Here’s the problem: he’s not Aspie.  When he was 4, this first came up.  I took him to out of town to two researchers who specialize in Asperger’s to have him examined.  Nope, not Aspie, they both said.  However, it’s obvious he’s probably gifted.  It was at this point that giftedness could probably be problematic in a normal classroom.

Given my history with the public schools as a child, this had never been a blip on my radar.  I constantly had problems, but very often I and my parents chalked this up to the fact that we were pretty much considered ‘poor white trash’.  Now I can look back and see how that perception along with my very visual approach to things confluenced to make school hell for me.

But as an adult, I keep seeing things about Aspergers.  And people keep saying my son is Aspie.  And I suspect people think I’m Aspie.  And I’m not.  I simply am not.  I am amazed at how many traits of Asperger’s are also present in the gifted, and given my experience with my son, I’m sure that there are a ton of kids out there who are being misdiagnosed as Aspie when, in reality, they’re perfectly normal…for gifted kids.

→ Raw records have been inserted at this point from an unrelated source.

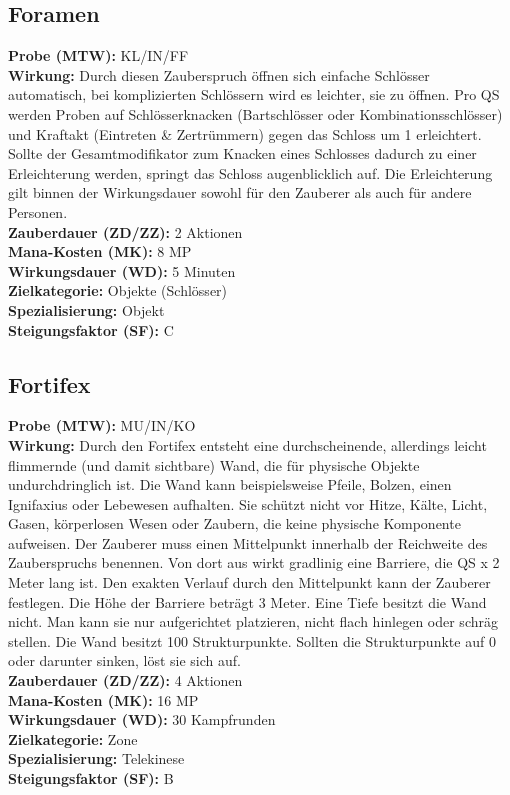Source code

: \subsection{Foramen}
\label{chap:foramen}
\textbf{Probe (MTW):} KL/IN/FF \\
\textbf{Wirkung:} Durch diesen Zauberspruch öffnen sich einfache Schlösser automatisch, bei komplizierten Schlössern wird es leichter, sie zu öffnen. Pro QS werden Proben auf Schlösserknacken (Bartschlösser oder Kombinationsschlösser) und Kraftakt (Eintreten \& Zertrümmern) gegen das Schloss um 1 erleichtert. Sollte der Gesamtmodifikator zum Knacken eines Schlosses dadurch zu einer Erleichterung werden, springt das Schloss augenblicklich auf. Die Erleichterung gilt binnen der Wirkungsdauer sowohl für den Zauberer als auch für andere Personen. \\
\textbf{Zauberdauer (ZD/ZZ):} 2 Aktionen \\
\textbf{Mana-Kosten (MK):} 8 MP \\
\textbf{Wirkungsdauer (WD):} 5 Minuten \\
\textbf{Zielkategorie:} Objekte (Schlösser) \\
\textbf{Spezialisierung:} Objekt \\
\textbf{Steigungsfaktor (SF):} C


\subsection{Fortifex}
\label{chap:fortifex}
\textbf{Probe (MTW):} MU/IN/KO \\
\textbf{Wirkung:} Durch den Fortifex entsteht eine durchscheinende, allerdings leicht flimmernde (und damit sichtbare) Wand, die für physische Objekte undurchdringlich ist. Die Wand kann beispielsweise Pfeile, Bolzen, einen Ignifaxius oder Lebewesen aufhalten. Sie schützt nicht vor Hitze, Kälte, Licht, Gasen, körperlosen Wesen oder Zaubern, die keine physische Komponente aufweisen. Der Zauberer muss einen Mittelpunkt innerhalb der Reichweite des Zauberspruchs benennen. Von dort aus wirkt gradlinig eine Barriere, die QS x 2 Meter lang ist. Den exakten Verlauf durch den Mittelpunkt kann der Zauberer festlegen. Die Höhe der Barriere beträgt 3 Meter. Eine Tiefe besitzt die Wand nicht. Man kann sie nur aufgerichtet platzieren, nicht flach hinlegen oder schräg stellen. Die Wand besitzt 100 Strukturpunkte. Sollten die Strukturpunkte auf 0 oder darunter sinken, löst sie sich auf. \\
\textbf{Zauberdauer (ZD/ZZ):} 4 Aktionen \\
\textbf{Mana-Kosten (MK):} 16 MP \\
\textbf{Wirkungsdauer (WD):} 30 Kampfrunden \\
\textbf{Zielkategorie:} Zone \\
\textbf{Spezialisierung:} Telekinese \\
\textbf{Steigungsfaktor (SF):} B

I know people who have kids who are Aspie, and I understand it’s hard to deal with.  However, I am getting really tired of this ‘medicalization’ of a gift or a personality type or whatever you want to call it.  The problem with calling gifted kids Aspies because they may show some of the same traits is that those labels become a capsule to describe the student.  So-and-so is an Aspie, and so every thing they do that seems off or quirky or different becomes a sign of their disability: there is something WRONG with them.  How many times do people look at these kids and say it’s a sign they’re brilliant?  In my experience, almost never.  By the time older son was finished with sixth grade, the fact that he had a college-level vocabulary was being used as a sign that he had a disability, and the psychopath-ologist was claiming he was actually hyperlexic.  His English teacher, who at the beginning of the year was saying she thought he was a very bright boy, suddenly said he didn’t seem gifted when asked by the psychologist.

I don’t have any issues with parents of Aspie kids, or even Aspies themselves.  However, I am really sick of how society seems to have taken a hold of this ‘diagnosis’ and turned it into a way to categorize anyone who is socially awkward, shy, or quirky.  For a lot of kids, all of their gifts and abilities are now being viewed as some sort of dysfunction that falls under the category of Aspie.

And it’s not just kids.  I’ve seen this and experienced it as an adult.  Maybe I tend to fixate on things, but I need to do that to solve difficult problems.  Maybe I feel things more strongly, but why is that a sign of Asperger’s instead of Dabrowski’s Excitabilities?  Why are all these things viewed as a problem rather than a sign of uniqueness and intelligence?  I know a lot of people view the label as a way to better understand those who are different, but it also seems like a way to write them and their gifts off as an oddity.